Assignment
Copy each line of the data below with the word "spectrograms".

Data provided

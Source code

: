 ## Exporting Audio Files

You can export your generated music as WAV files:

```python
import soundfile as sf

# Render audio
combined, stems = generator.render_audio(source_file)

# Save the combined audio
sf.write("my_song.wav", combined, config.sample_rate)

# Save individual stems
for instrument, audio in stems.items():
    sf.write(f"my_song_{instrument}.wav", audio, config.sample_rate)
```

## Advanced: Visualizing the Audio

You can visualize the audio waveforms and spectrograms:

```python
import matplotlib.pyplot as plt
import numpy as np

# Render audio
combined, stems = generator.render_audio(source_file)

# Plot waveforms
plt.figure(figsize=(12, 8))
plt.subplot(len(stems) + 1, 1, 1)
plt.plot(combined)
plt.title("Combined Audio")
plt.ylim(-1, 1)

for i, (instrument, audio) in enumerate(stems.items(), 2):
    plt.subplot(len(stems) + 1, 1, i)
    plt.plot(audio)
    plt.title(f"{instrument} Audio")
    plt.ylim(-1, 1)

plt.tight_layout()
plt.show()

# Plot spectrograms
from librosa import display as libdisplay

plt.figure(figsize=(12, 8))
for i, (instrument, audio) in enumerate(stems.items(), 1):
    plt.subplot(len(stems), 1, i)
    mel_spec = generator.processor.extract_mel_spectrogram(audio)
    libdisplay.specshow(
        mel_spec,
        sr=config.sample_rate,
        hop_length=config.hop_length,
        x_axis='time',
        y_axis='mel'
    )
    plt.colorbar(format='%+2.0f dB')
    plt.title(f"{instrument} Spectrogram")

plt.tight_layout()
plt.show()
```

Task solution
You can visualize the audio waveforms and spectrograms:
# Plot spectrograms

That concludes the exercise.